§ **Assigned task**
Could you write out the records below exactly as they appear, leaving out any pictures?

(Collected data)
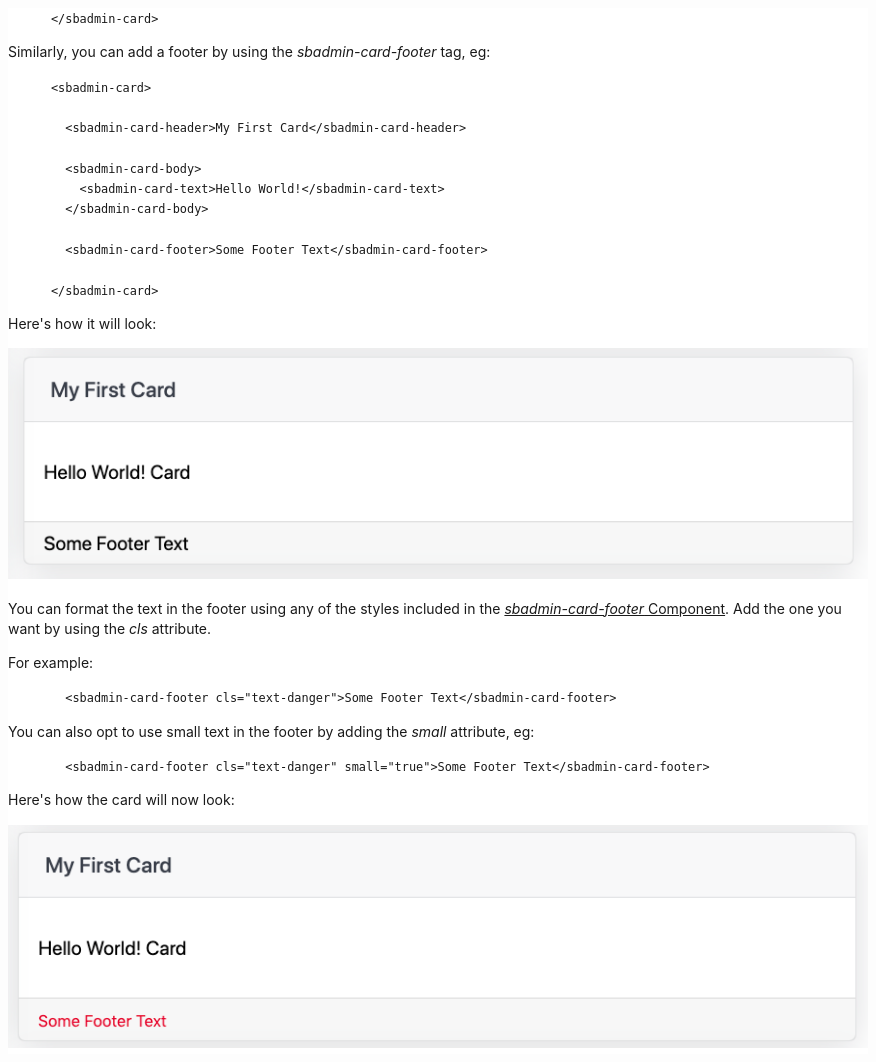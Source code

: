           </sbadmin-card>


Similarly, you can add a footer by using the *sbadmin-card-footer* tag, eg:

          <sbadmin-card>

            <sbadmin-card-header>My First Card</sbadmin-card-header>

            <sbadmin-card-body>
              <sbadmin-card-text>Hello World!</sbadmin-card-text>
            </sbadmin-card-body>

            <sbadmin-card-footer>Some Footer Text</sbadmin-card-footer>

          </sbadmin-card>

Here's how it will look:

![Card Header and Footer](images/card4.png)

You can format the text in the footer using any of the styles included in the 
[*sbadmin-card-footer* Component](/components_src/sbadmin-card-footer.mjs).  Add the one you want
by using the *cls* attribute.

For example:


            <sbadmin-card-footer cls="text-danger">Some Footer Text</sbadmin-card-footer>

You can also opt to use small text in the footer by adding the *small* attribute, eg:

            <sbadmin-card-footer cls="text-danger" small="true">Some Footer Text</sbadmin-card-footer>

Here's how the card will now look:

![Card Header and Footer](images/card5.png)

§ **Output for this exercise**
Source code

:           </sbadmin-card>


Similarly, you can add a footer by using the *sbadmin-card-footer* tag, eg:

          <sbadmin-card>

            <sbadmin-card-header>My First Card</sbadmin-card-header>

            <sbadmin-card-body>
              <sbadmin-card-text>Hello World!</sbadmin-card-text>
            </sbadmin-card-body>

            <sbadmin-card-footer>Some Footer Text</sbadmin-card-footer>

          </sbadmin-card>

Here's how it will look:

![Card Header and Footer](images/card4.png)

You can format the text in the footer using any of the styles included in the 
[*sbadmin-card-footer* Component](/components_src/sbadmin-card-footer.mjs).  Add the one you want
by using the *cls* attribute.

For example:


            <sbadmin-card-footer cls="text-danger">Some Footer Text</sbadmin-card-footer>

You can also opt to use small text in the footer by adding the *small* attribute, eg:

            <sbadmin-card-footer cls="text-danger" small="true">Some Footer Text</sbadmin-card-footer>

Here's how the card will now look:

![Card Header and Footer](images/card5.png)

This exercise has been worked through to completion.